About this task
Retype, exactly as they stand, the lines from the start of the data to the line that contains "POLI.RADIO è la", both ends included. Leave the pictures out.

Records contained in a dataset
◇ ◇ ◇ ◇

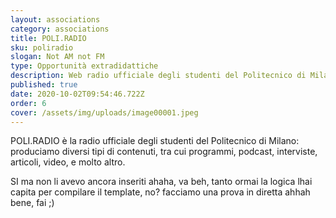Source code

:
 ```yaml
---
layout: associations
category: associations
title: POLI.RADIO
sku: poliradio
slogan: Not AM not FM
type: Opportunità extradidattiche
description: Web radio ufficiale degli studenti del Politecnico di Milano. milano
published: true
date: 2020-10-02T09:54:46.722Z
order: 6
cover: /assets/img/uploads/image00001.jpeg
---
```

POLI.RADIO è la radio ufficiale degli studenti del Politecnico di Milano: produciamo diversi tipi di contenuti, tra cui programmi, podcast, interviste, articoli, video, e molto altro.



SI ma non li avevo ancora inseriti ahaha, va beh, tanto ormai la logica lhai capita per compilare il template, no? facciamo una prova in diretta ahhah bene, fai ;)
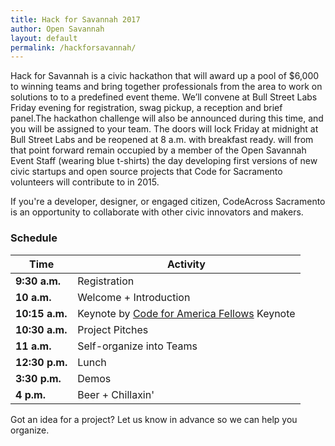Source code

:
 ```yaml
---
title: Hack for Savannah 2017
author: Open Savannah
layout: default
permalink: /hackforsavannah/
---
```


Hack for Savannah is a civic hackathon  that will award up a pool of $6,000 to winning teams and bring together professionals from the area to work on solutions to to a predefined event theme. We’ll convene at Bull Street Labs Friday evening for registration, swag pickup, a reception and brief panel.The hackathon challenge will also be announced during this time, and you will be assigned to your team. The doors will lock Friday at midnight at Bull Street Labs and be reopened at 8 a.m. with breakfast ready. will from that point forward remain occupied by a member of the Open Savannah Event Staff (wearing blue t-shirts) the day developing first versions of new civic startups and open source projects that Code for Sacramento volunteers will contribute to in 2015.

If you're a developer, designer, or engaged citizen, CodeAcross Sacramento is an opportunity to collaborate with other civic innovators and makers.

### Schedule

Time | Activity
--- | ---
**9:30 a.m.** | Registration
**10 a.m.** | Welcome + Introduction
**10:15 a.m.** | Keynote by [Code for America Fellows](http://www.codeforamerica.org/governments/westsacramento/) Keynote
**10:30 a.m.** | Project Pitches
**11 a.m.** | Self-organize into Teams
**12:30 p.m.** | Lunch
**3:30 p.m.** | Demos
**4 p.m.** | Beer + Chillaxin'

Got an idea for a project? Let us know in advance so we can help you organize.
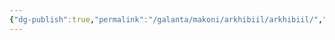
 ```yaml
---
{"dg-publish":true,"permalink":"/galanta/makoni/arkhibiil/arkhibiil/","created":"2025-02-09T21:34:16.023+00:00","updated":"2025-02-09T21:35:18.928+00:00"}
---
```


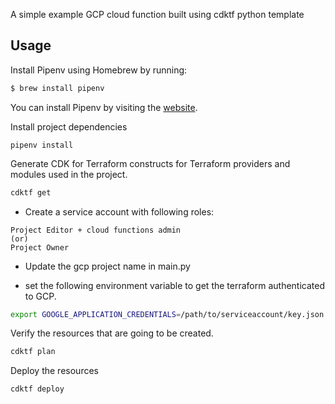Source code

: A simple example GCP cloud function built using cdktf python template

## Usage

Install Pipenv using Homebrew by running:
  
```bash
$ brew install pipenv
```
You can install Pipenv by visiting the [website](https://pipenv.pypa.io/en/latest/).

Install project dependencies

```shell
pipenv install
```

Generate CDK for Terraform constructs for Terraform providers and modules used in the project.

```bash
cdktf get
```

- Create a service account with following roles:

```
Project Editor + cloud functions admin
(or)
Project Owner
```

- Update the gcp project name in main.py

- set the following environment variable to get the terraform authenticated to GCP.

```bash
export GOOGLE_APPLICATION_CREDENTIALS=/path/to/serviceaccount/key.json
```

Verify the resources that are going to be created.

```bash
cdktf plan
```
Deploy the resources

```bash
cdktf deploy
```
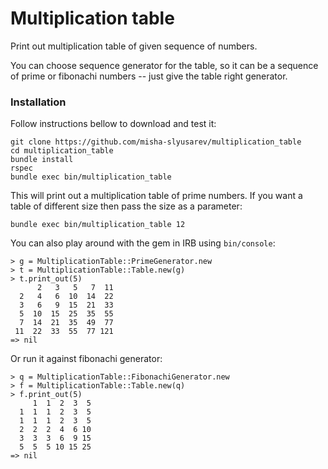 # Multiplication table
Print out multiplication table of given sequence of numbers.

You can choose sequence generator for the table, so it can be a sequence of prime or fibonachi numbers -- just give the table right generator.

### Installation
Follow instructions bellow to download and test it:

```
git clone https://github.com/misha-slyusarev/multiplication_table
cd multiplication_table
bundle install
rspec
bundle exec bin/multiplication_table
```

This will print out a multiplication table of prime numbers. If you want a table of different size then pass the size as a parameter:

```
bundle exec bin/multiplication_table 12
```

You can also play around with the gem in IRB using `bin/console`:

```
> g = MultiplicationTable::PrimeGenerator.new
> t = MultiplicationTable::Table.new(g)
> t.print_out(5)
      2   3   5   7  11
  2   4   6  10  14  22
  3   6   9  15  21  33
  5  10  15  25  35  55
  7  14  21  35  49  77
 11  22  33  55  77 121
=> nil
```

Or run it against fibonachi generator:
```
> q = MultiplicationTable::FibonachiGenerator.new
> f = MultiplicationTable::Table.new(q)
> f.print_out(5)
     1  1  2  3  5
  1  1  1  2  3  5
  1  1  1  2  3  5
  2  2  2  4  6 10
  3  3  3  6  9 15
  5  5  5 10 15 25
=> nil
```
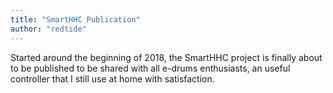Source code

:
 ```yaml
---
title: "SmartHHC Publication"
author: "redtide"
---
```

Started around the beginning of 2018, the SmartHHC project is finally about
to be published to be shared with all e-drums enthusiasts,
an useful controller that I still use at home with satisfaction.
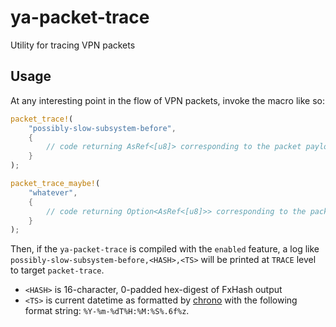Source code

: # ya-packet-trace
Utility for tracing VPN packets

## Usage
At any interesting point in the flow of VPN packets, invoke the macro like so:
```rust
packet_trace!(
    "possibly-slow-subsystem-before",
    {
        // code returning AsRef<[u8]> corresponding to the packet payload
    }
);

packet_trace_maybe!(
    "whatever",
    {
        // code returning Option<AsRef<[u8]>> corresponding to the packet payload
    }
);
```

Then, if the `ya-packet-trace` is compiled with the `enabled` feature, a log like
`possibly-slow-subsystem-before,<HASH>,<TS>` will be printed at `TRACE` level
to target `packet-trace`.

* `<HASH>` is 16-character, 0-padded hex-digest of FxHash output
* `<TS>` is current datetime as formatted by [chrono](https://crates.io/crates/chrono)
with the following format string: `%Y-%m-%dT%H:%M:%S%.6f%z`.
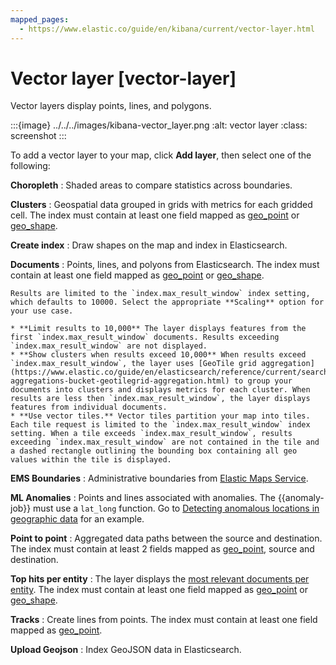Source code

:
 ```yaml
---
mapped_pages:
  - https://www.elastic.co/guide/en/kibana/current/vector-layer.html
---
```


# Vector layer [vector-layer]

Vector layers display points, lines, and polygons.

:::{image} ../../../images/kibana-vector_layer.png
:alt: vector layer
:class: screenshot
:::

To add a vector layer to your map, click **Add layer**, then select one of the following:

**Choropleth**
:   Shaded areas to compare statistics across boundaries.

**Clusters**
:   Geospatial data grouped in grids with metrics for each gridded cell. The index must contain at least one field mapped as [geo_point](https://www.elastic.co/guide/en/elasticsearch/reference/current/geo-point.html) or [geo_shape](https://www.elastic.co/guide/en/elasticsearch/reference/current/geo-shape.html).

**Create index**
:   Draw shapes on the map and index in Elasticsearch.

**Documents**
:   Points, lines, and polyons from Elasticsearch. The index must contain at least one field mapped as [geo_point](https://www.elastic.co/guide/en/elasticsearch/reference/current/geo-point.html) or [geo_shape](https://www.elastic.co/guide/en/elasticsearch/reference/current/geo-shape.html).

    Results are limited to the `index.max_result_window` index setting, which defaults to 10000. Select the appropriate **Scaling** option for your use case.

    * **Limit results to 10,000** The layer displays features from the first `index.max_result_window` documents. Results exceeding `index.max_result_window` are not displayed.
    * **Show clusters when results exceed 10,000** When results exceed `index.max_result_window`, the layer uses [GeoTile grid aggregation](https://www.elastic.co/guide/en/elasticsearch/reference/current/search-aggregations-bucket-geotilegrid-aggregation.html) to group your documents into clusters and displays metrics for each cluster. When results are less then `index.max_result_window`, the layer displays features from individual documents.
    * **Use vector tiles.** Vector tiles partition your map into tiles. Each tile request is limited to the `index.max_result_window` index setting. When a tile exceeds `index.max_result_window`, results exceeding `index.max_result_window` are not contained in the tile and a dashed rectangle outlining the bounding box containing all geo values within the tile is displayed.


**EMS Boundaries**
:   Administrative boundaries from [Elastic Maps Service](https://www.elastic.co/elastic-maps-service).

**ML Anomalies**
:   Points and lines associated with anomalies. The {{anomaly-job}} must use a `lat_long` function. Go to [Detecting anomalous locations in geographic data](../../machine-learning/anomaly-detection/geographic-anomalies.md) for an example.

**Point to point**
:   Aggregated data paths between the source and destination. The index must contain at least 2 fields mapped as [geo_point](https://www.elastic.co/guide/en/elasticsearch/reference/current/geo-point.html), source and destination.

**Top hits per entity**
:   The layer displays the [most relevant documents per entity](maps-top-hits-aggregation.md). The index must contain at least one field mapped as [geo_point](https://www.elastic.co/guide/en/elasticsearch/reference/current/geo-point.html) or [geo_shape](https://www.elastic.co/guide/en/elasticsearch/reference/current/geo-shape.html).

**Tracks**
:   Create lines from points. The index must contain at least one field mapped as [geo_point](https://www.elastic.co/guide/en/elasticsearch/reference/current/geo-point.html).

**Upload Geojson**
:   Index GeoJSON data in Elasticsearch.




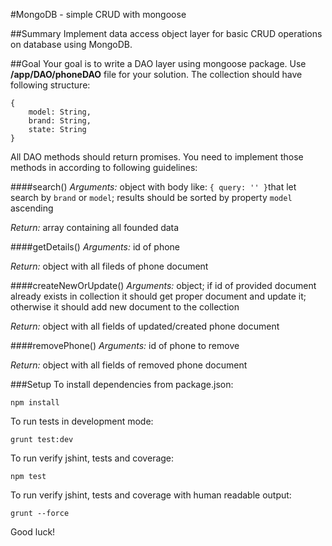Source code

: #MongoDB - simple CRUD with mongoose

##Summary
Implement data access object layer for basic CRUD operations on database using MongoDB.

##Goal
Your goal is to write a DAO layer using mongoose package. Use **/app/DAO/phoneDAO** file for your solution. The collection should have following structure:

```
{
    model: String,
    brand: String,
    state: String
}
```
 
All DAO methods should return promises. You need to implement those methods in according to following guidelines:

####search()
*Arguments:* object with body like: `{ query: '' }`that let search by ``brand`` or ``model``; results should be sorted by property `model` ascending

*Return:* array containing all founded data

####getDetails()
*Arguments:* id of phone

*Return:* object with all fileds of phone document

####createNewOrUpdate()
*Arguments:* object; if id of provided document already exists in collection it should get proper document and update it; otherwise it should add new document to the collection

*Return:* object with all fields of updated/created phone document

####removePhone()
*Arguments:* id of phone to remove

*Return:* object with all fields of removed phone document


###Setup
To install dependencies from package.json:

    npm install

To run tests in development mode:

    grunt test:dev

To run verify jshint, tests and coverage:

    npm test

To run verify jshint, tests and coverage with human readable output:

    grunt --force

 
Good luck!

◇ ◇ ◇ ◇

Exercise result
Source code

:
 ```yaml
---
layout: associations
category: associations
title: POLI.RADIO
sku: poliradio
slogan: Not AM not FM
type: Opportunità extradidattiche
description: Web radio ufficiale degli studenti del Politecnico di Milano. milano
published: true
date: 2020-10-02T09:54:46.722Z
order: 6
cover: /assets/img/uploads/image00001.jpeg
---
```

POLI.RADIO è la radio ufficiale degli studenti del Politecnico di Milano: produciamo diversi tipi di contenuti, tra cui programmi, podcast, interviste, articoli, video, e molto altro.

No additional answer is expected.